Ukraine Confiscates Radioactive Fukushima Soil From Japanese Man’s Luggage

BORISPOL, Ukraine -- A Japanese citizen who was arriving in Ukraine on Tuesday was detained by the border guards when his luggage was found to contain radioactive soil from Fukushima, the site of one of the world’s worst nuclear disasters of recent times.

Fukushima Daiichi Nuclear Power Plant

The man was bringing the soil to a local university for further study and analysis.

The radioactivity detector at the Borispol Airport in Kiev, the nation’s capital flagged the man’s luggage during a routine baggage inspection.

Readings indicated that the mixture of soil and clay, which was in two plastic containers weighing around 12 grams, exceeded the acceptable level of radiation by “a factor of two,” according to the State Border Guard Service.

The passenger, who was flying in from Frankfurt, Germany said he was bringing the soil he took from the area around the Fukushima Daiichi nuclear plant to the Zhytomyr National Agroecological University for analysis.

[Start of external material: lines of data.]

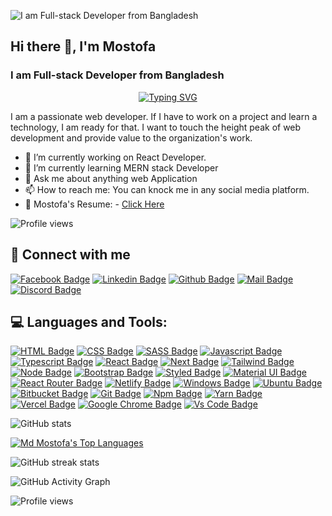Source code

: 
![I am Full-stack Developer from Bangladesh](https://media-exp1.licdn.com/dms/image/C4D16AQF2uu2YSL5xjQ/profile-displaybackgroundimage-shrink_350_1400/0/1653893555714?e=1659571200&v=beta&t=kuMptB5oPbH57m8bNY48mmF-2N_HIGpS0IzwSsKciTs)

## Hi there 👋, I'm Mostofa
### I am Full-stack Developer from Bangladesh

<p dir="auto" align="center"><a href="https://git.io/typing-svg" rel="nofollow"><img src="https://camo.githubusercontent.com/31e3180147b374744f3bd732e84d07f3c1ed3d6ecee18e3d2134764e4511716c/68747470733a2f2f726561646d652d747970696e672d7376672e6865726f6b756170702e636f6d3f636f6c6f723d2532333336424346372673697a653d32322663656e7465723d747275652677696474683d353530266c696e65733d48656c6c6f2532432b677579732532432b49276d2b612b4d45524e2b537461636b2b446576656c6f7065723b416e642b49276d2b616c776179732b72656164792b746f2b636f6c6c61626f726174652b776974682b796f75" alt="Typing SVG" data-canonical-src="https://readme-typing-svg.herokuapp.com?color=%2336BCF7&amp;size=22&amp;center=true&amp;width=550&amp;lines=Hello%2C+guys%2C+I'm+a+MERN+Stack+Developer;And+I'm+always+ready+to+collaborate+with+you" style="max-width: 100%;"></a></p>

I am a passionate web developer. If I have to work on a project and learn a technology, I am ready for that. I want to touch the height peak of web development and provide value to the organization's work.



- 🔭 I’m currently working on React Developer. 
- 🌱 I’m currently learning MERN stack Developer 
- 💬 Ask me about anything web Application 
- 📫 How to reach me: You can knock me in any social media platform. 
- 📃 Mostofa's Resume: - [Click Here](https://drive.google.com/file/d/12YpzcuzDaDCHXq_Juljx3hOj2WLauY35/view)

![Profile views](https://gpvc.arturio.dev/sujon554)  

## 🚀 Connect with me
[![Facebook Badge](https://img.shields.io/badge/Facebook-1877F2?style=for-the-badge&logo=facebook&logoColor=white)](https://www.facebook.com/sujon554/)
[![Linkedin Badge](https://img.shields.io/badge/LinkedIn-0077B5?style=for-the-badge&logo=linkedin&logoColor=white)](https://www.linkedin.com/in/sujon554)
[![Github Badge](https://img.shields.io/badge/GitHub-100000?style=for-the-badge&logo=github&logoColor=white)](https://github.com/sujon554)
[![Mail Badge](https://img.shields.io/badge/Gmail-D14836?style=for-the-badge&logo=gmail&logoColor=white)](mailto:mr.sujon554@gmail.com)
[![Discord Badge](https://img.shields.io/badge/Discord-7289DA?style=for-the-badge&logo=discord&logoColor=white)](https://discordapp.com/users/sujon#0262)





## 💻 Languages and Tools:

[![HTML Badge](https://img.shields.io/badge/HTML5-E34F26?style=for-the-badge&logo=html5&logoColor=white)](https://github.com/sujon554)
[![CSS Badge](https://img.shields.io/badge/CSS3-1572B6?style=for-the-badge&logo=css3&logoColor=white)](https://github.com/sujon554)
[![SASS Badge](https://img.shields.io/badge/Sass-CC6699?style=for-the-badge&logo=sass&logoColor=white)](https://github.com/sujon554)
[![Javascript Badge](https://img.shields.io/badge/JavaScript-F7DF1E?style=for-the-badge&logo=javascript&logoColor=black)](https://github.com/sujon554)
[![Typescript Badge](https://img.shields.io/badge/typeScript-0078D6?style=for-the-badge&logo=typeScript&logoColor=white)](https://github.com/sujon554)
[![React Badge](https://img.shields.io/badge/React-20232A?style=for-the-badge&logo=react&logoColor=61DAFB)](https://github.com/sujon554)
[![Next Badge](https://img.shields.io/badge/NextJS-000?style=for-the-badge&logo=nextjs&logoColor=61DAFB)](https://github.com/sujon554)
[![Tailwind Badge](https://img.shields.io/badge/Tailwind_CSS-38B2AC?style=for-the-badge&logo=tailwind-css&logoColor=white)](https://github.com/sujon554)
[![Node Badge](https://img.shields.io/badge/Node.js-43853D?style=for-the-badge&logo=node.js&logoColor=white)](https://github.com/sujon554)
[![Bootstrap Badge](https://img.shields.io/badge/Bootstrap-563D7C?style=for-the-badge&logo=bootstrap&logoColor=white)](https://github.com/sujon554)
[![Styled Badge](https://img.shields.io/badge/styled--components-DB7093?style=for-the-badge&logo=styled-components&logoColor=white)](https://github.com/sujon554)
[![Material UI Badge](https://img.shields.io/badge/Material--UI-0081CB?style=for-the-badge&logo=material-ui&logoColor=white)](https://github.com/sujon554)
[![React Router Badge](https://img.shields.io/badge/React_Router-CA4245?style=for-the-badge&logo=react-router&logoColor=white)](https://github.com/sujon554)
[![Netlify Badge](https://img.shields.io/badge/Netlify-00C7B7?style=for-the-badge&logo=netlify&logoColor=white)](https://github.com/sujon554)
[![Windows Badge](https://img.shields.io/badge/Windows-0078D6?style=for-the-badge&logo=windows&logoColor=white)](https://github.com/sujon554)
[![Ubuntu Badge](https://img.shields.io/badge/Ubuntu-E95420?style=for-the-badge&logo=ubuntu&logoColor=white)](https://github.com/sujon554)
[![Bitbucket Badge](https://img.shields.io/badge/Bitbucket-330F63?style=for-the-badge&logo=bitbucket&logoColor=white)](https://github.com/sujon554)
[![Git Badge](https://img.shields.io/badge/git-f34f29?style=for-the-badge&logo=git&logoColor=white)](https://github.com/sujon554)
[![Npm Badge](https://img.shields.io/badge/npm-d7141a?style=for-the-badge&logo=npm&logoColor=white)](https://github.com/sujon554)
[![Yarn Badge](https://img.shields.io/badge/yarn-0078D6?style=for-the-badge&logo=yarn&logoColor=white)](https://github.com/sujon554)
[![Vercel Badge](https://img.shields.io/badge/vercel-000?style=for-the-badge&logo=vercel&logoColor=white)](https://github.com/sujon554)
[![Google Chrome Badge](https://img.shields.io/badge/google_chrome-556532?style=for-the-badge&logo=googlechrome&logoColor=white)](https://github.com/sujon554)
[![Vs Code Badge](https://img.shields.io/badge/Visual_Studio_Code-0078D6?style=for-the-badge&logo=visualstudiocode&logoColor=white)](https://github.com/sujon554)


![GitHub stats](https://github-readme-stats.vercel.app/api?username=sujon554&show_icons=true&theme=radical)

<a href="https://github.com/sujon554/github-readme-stats"><img alt="Md Mostofa's Top Languages" src="https://github-readme-stats.vercel.app/api/top-langs/?username=sujon554&langs_count=8&count_private=true&layout=compact&theme=react&hide_border=true&bg_color=0D1117" /></a>



<!-- [![Top Langs](https://github-readme-stats.vercel.app/api/top-langs/?username=sujon554)](https://github.com/anuraghazra/github-readme-stats) -->


![GitHub streak stats](https://github-readme-streak-stats.herokuapp.com/?user=sujon554)  

![GitHub Activity Graph](https://activity-graph.herokuapp.com/graph?username=sujon554)  



![Profile views](https://gpvc.arturio.dev/sujon554)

Authorities confiscated the radioactive soil and will be turning it over to Radon, a state-run enterprise, to look at further and dispose of if necessary.

Before Fukushima, Ukraine was the site of the worst nuclear accident in history when in 1986, a massive explosion at the Chernobyl Nuclear Power Plant released large particles of radioactive material into the atmosphere.

The Chernobyl and Fukushima incidents are the only events that have been rated as a level 7 event, the maximum classification on the International Nuclear Event Scale.

The effect of the meltdown in Japan, which occurred during the Great East Japan earthquake and tsunami in 2011, is still to be determined.